Vous connaissiez pourtant les nouvelles règles en demandant une licence !
Ce qui se passe est une demi-surprise. Le démarrage a été très bon. Pendant la Coupe du monde de football en juin-juillet, nous recrutions plus de 10 000 joueurs par jour. C'était bien plus que nos prévisions. Mais la courbe s'est totalement infléchie en août, et il n'y a pas eu de reprise en septembre. Le problème vient du plafonnement du taux de retour aux joueurs imposé par la loi française. Aujourd'hui, nous ne pouvons pas redistribuer plus de 85 % des sommes misées aux gagnants. Partout en Europe, mais également en France si vous n'avez pas pris de licence, vous redistribuez 96 %. Nous n'avions pas imaginé à quel point la déception serait grande pour les joueurs français, qui savent qu'à l'étranger, et sur les sites aujourd'hui illégaux, les taux de distribution sont nettement plus élevés.
La loi a tout de même l'avantage de dissuader les sites illégaux d'opérer en France…

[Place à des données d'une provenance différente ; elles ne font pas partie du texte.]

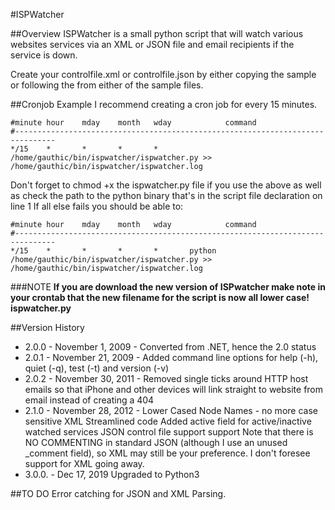 #ISPWatcher

##Overview
ISPWatcher is a small python script that will watch various websites services via an XML or JSON file and email recipients if the service is down.

Create your controlfile.xml or controlfile.json by either copying the sample or following the from either of the sample files.

##Cronjob Example
I recommend creating a cron job for every 15 minutes.

	#minute hour    mday    month   wday            command
	#-------------------------------------------------------------------------------
	*/15    *       *       *       *       /home/gauthic/bin/ispwatcher/ispwatcher.py >> /home/gauthic/bin/ispwatcher/ispwatcher.log

Don't forget to chmod +x the ispwatcher.py file if you use the above as well as check the path to the python binary that's in the script file declaration on line 1  If all else fails you should be able to:

	#minute hour    mday    month   wday            command
	#-------------------------------------------------------------------------------
	*/15    *       *       *       *       python /home/gauthic/bin/ispwatcher/ispwatcher.py >> /home/gauthic/bin/ispwatcher/ispwatcher.log

###NOTE
**If you are download the new version of ISPwatcher make note in your crontab that the new filename for the script is now all lower case! ispwatcher.py**

##Version History
* 2.0.0 - November 1, 2009 -
	Converted from .NET, hence the 2.0 status
* 2.0.1 - November 21, 2009 -
	Added command line options for help (-h), quiet (-q), test (-t) and version (-v)
* 2.0.2 - November 30, 2011 -
	Removed single ticks around HTTP host emails so that iPhone and other devices will link straight to website from email instead of creating a 404
* 2.1.0 - November 28, 2012 -
	Lower Cased Node Names - no more case sensitive XML
	Streamlined code
	Added active field for active/inactive watched services
	JSON control file support support
	Note that there is NO COMMENTING in standard JSON (although I use an unused _comment field), so XML may still be your preference. I don't foresee support for XML going away.
* 3.0.0. - Dec 17, 2019
	Upgraded to Python3



##TO DO
Error catching for JSON and XML Parsing.
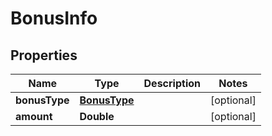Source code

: 
# BonusInfo

## Properties
Name | Type | Description | Notes
------------ | ------------- | ------------- | -------------
**bonusType** | [**BonusType**](BonusType.md) |  |  [optional]
**amount** | **Double** |  |  [optional]




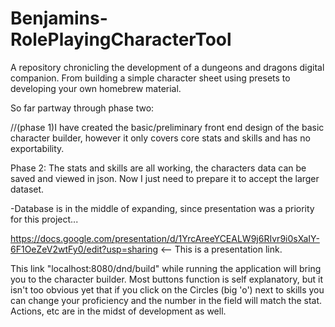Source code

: # Benjamins-RolePlayingCharacterTool
A repository chronicling the development of a dungeons and dragons digital companion. From building a simple character sheet using presets to developing your own homebrew material.

So far partway through phase two:

  //(phase 1)I have created the basic/preliminary front end design of the basic character builder, however it only covers core stats and skills and has no exportability.

  Phase 2: The stats and skills are all working, the characters data can be saved and viewed in json. Now I just need to prepare it to accept the larger dataset.
  
  -Database is in the middle of expanding, since presentation was a priority for this project...

https://docs.google.com/presentation/d/1YrcAreeYCEALW9j6RIvr9i0sXaIY-6F1OeZeV2wtFy0/edit?usp=sharing
<-- This is a presentation link.

This link "localhost:8080/dnd/build" while running the application will bring you to the character builder. Most buttons function is self explanatory, but it isn't too obvious 
yet that if you click on the Circles (big 'o') next to skills you can change your proficiency and the number in the field will match the stat. Actions, etc are in the midst of 
development as well.
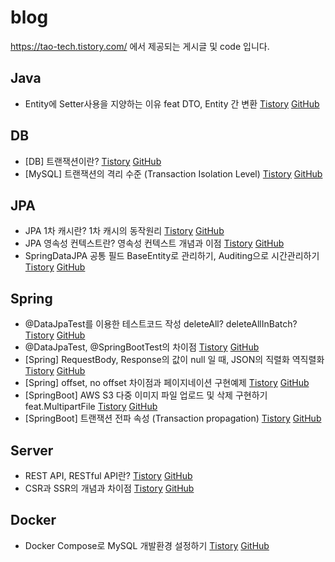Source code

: # blog

https://tao-tech.tistory.com/ 에서 제공되는 게시글 및 code 입니다.

## Java
- Entity에 Setter사용을 지양하는 이유 feat DTO, Entity 간 변환 [Tistory](https://tao-tech.tistory.com/15) [GitHub](https://github.com/o-tao/blog/tree/main/java/Entity%EC%97%90%20Setter%EC%82%AC%EC%9A%A9%EC%9D%84%20%EC%A7%80%EC%96%91%ED%95%98%EB%8A%94%20%EC%9D%B4%EC%9C%A0%20feat%20DTO%2C%20Entity%20%EA%B0%84%20%EB%B3%80%ED%99%98)

## DB
- [DB] 트랜잭션이란? [Tistory](https://tao-tech.tistory.com/28) [GitHub](https://github.com/o-tao/blog/tree/main/db/%5BDB%5D%20%ED%8A%B8%EB%9E%9C%EC%9E%AD%EC%85%98%EC%9D%B4%EB%9E%80%3F)
- [MySQL] 트랜잭션의 격리 수준 (Transaction Isolation Level) [Tistory](https://tao-tech.tistory.com/29) [GitHub](https://github.com/o-tao/blog/tree/main/db/%5BMySQL%5D%20%ED%8A%B8%EB%9E%9C%EC%9E%AD%EC%85%98%EC%9D%98%20%EA%B2%A9%EB%A6%AC%20%EC%88%98%EC%A4%80%20(Isolation%20Level))

## JPA

- JPA 1차 캐시란? 1차 캐시의 동작원리 [Tistory](https://tao-tech.tistory.com/7) [GitHub](https://github.com/o-tao/blog/tree/main/jpa/JPA1%EC%B0%A8%EC%BA%90%EC%8B%9C%EB%8F%99%EC%9E%91%EC%9B%90%EB%A6%AC)
- JPA 영속성 컨텍스트란? 영속성 컨텍스트 개념과 이점 [Tistory](https://tao-tech.tistory.com/8) [GitHub](https://github.com/o-tao/blog/tree/main/jpa/JPA%20%EC%98%81%EC%86%8D%EC%84%B1%EC%BB%A8%ED%85%8D%EC%8A%A4%ED%8A%B8%20%EA%B0%9C%EB%85%90%EA%B3%BC%20%EC%9D%B4%EC%A0%90)
- SpringDataJPA 공통 필드 BaseEntity로 관리하기, Auditing으로 시간관리하기 [Tistory](https://tao-tech.tistory.com/14) [GitHub](https://github.com/o-tao/blog/tree/main/jpa/%5BJPA%5D%20SpringDataJPA%20%EA%B3%B5%ED%86%B5%20%ED%95%84%EB%93%9C%20BaseEntity%EB%A1%9C%20%EA%B4%80%EB%A6%AC%ED%95%98%EA%B8%B0%2C%20Auditing%EC%9C%BC%EB%A1%9C%20%EC%8B%9C%EA%B0%84%EA%B4%80%EB%A6%AC%ED%95%98%EA%B8%B0)

## Spring

- @DataJpaTest를 이용한 테스트코드 작성 deleteAll? deleteAllInBatch? [Tistory](https://tao-tech.tistory.com/9) [GitHub](https://github.com/o-tao/blog/tree/main/springboot/%40DataJpaTest%EB%A5%BC%20%EC%9D%B4%EC%9A%A9%ED%95%9C%20%ED%85%8C%EC%8A%A4%ED%8A%B8%EC%BD%94%EB%93%9C%20%EC%9E%91%EC%84%B1%20deleteAll%20deleteAllInBatch)
- @DataJpaTest, @SpringBootTest의 차이점 [Tistory](https://tao-tech.tistory.com/10) [GitHub](https://github.com/o-tao/blog/tree/main/springBoot/DataJpaTest%EC%99%80%20SpringBootTest%EC%9D%98%20%EC%B0%A8%EC%9D%B4%EC%A0%90)
- [Spring] RequestBody, Response의 값이 null 일 때, JSON의 직렬화 역직렬화 [Tistory](https://tao-tech.tistory.com/16) [GitHub](https://github.com/o-tao/blog/tree/main/spring/%5BSpring%5D%20RequestBody%2C%20Response%EC%9D%98%20%EA%B0%92%EC%9D%B4%20null%20%EC%9D%BC%20%EB%95%8C%2C%20JSON%EC%9D%98%20%EC%A7%81%EB%A0%AC%ED%99%94%20%EC%97%AD%EC%A7%81%EB%A0%AC%ED%99%94)
- [Spring] offset, no offset 차이점과 페이지네이션 구현예제 [Tistory](https://tao-tech.tistory.com/17) [GitHub](https://github.com/o-tao/blog/tree/main/spring/%5BSpring%5D%20offset%2C%20no%20offset%20%EC%B0%A8%EC%9D%B4%EC%A0%90%EA%B3%BC%20%ED%8E%98%EC%9D%B4%EC%A7%80%EB%84%A4%EC%9D%B4%EC%85%98%20%EA%B5%AC%ED%98%84%EC%98%88%EC%A0%9C)
- [SpringBoot] AWS S3 다중 이미지 파일 업로드 및 삭제 구현하기 feat.MultipartFile [Tistory](https://tao-tech.tistory.com/27) [GitHub](https://github.com/o-tao/blog/tree/main/spring/%5BSpring%20Boot%5D%20AWS%20S3%20%EB%8B%A4%EC%A4%91%20%EC%9D%B4%EB%AF%B8%EC%A7%80%20%ED%8C%8C%EC%9D%BC%20%EC%97%85%EB%A1%9C%EB%93%9C%20%EB%B0%8F%20%EC%82%AD%EC%A0%9C%20%EA%B5%AC%ED%98%84%ED%95%98%EA%B8%B0%20feat.MultipartFile)
- [SpringBoot] 트랜잭션 전파 속성 (Transaction propagation) [Tistory](https://tao-tech.tistory.com/30) [GitHub](https://github.com/o-tao/blog/tree/main/spring/%5BSpring%20Boot%5D%20%ED%8A%B8%EB%9E%9C%EC%9E%AD%EC%85%98%20%EC%A0%84%ED%8C%8C%20%EC%86%8D%EC%84%B1%20(Transaction%20propagation))

## Server

- REST API, RESTful API란? [Tistory](https://tao-tech.tistory.com/11) [GitHub](https://github.com/o-tao/blog/tree/main/server/REST%20API%2C%20RESTful%20API%EB%9E%80%3F)
- CSR과 SSR의 개념과 차이점 [Tistory](https://tao-tech.tistory.com/13) [GitHub](https://github.com/o-tao/blog/tree/main/server/CSR%EA%B3%BC%20SSR%EC%9D%98%20%EA%B0%9C%EB%85%90%EA%B3%BC%20%EC%B0%A8%EC%9D%B4%EC%A0%90)

## Docker

- Docker Compose로 MySQL 개발환경 설정하기 [Tistory](https://tao-tech.tistory.com/12) [GitHub](https://github.com/o-tao/blog/tree/main/docker/Docker%20Compose%EB%A1%9C%20MySQL%20%EA%B0%9C%EB%B0%9C%ED%99%98%EA%B2%BD%20%EC%84%A4%EC%A0%95%ED%95%98%EA%B8%B0)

La loi française favorise au contraire la fraude ! Les joueurs savent qu'ils ont intérêt à aller jouer sur les sites qui n'ont pas de licence et ils ne s'en privent pas. L'Autorité de régulation des jeux en ligne a annoncé que la loi a permis de réduire de deux tiers le nombre de joueurs allant sur des sites illégaux. Notre analyse est que les sites autorisés en France ne représentent pas plus de 30 % du marché en valeur des jeux d'argent sur Internet. L'Arjel fait ce qu'elle peut, mais avec une vingtaine de personnes en charge du contrôle, c'est impossible de stopper les sites illégaux. À titre de comparaison, la Chine annonce avoir fermé 2 500 sites de jeux illégaux les quatre derniers mois. Mais 40 000 salariés chinois contrôlent en permanence Internet. La meilleure preuve que le marché illégal perdure, c'est que certaines sociétés cotées, qui ne respectent pas la législation française mais proposent des paris en ligne, ont affiché publiquement de très bons profits au troisième trimestre.
Vous sentez-vous désavantagé par rapport à La Française des jeux et au PMU ?
Aujourd'hui, ils bénéficient d'avantages indéniables. Soit la loi évolue vers plus d'équité, soit nous devrons nous poser la question d'aller remettre en cause le monopole de la FDJ sur les jeux de tirage et de grattage et celui du PMU sur les paris hippiques hors Internet.
Qu'attendez-vous du gouvernement ?
Nous voulons faire prendre conscience aux parlementaires que nous ne pouvons attendre la clause de révision de la loi prévue en décembre 2011 pour faire évoluer la loi. Cela dans l'intérêt du monde sportif, dans l'intérêt de la lutte contre le jeu illégal et dans l'intérêt de l'État. L'Italie a, au cours des dernières années, progressivement baissé sa fiscalité sur les jeux, passée de 14 % à 3,5 %, et même les jeux de casino ont été autorisés sur Internet. Cela a permis au gouvernement de capter 90 % du marché illégal, mais surtout d'augmenter ses recettes fiscales. En France, non seulement nous sommes à 12 %, mais, en plus, tous les jeux de hasard en ligne sont interdits. Le minimum vital est un niveau de fiscalité en dessous de 5 %. Cela profiterait aussi bien aux consommateurs, qui auraient plus de plaisir à jouer, qu'à l'État, avec des recettes fiscales en augmentation. Aujourd'hui, il n'y a que des perdants. La loi doit évoluer au plus vite au risque de laisser les jeux d'argent sur Internet aux mains d'opérateurs étrangers. BetClic Everest Group, seul opérateur français, réalise le quart de son chiffre d'affaires en France, mais n'a pas les moyens de vivre sur son marché d'origine. C'est un handicap majeur pour se développer à l'étranger. La loi française telle qu'elle existe empêche les groupes français de se développer mais profite aux groupes étrangers. C'est un paradoxe.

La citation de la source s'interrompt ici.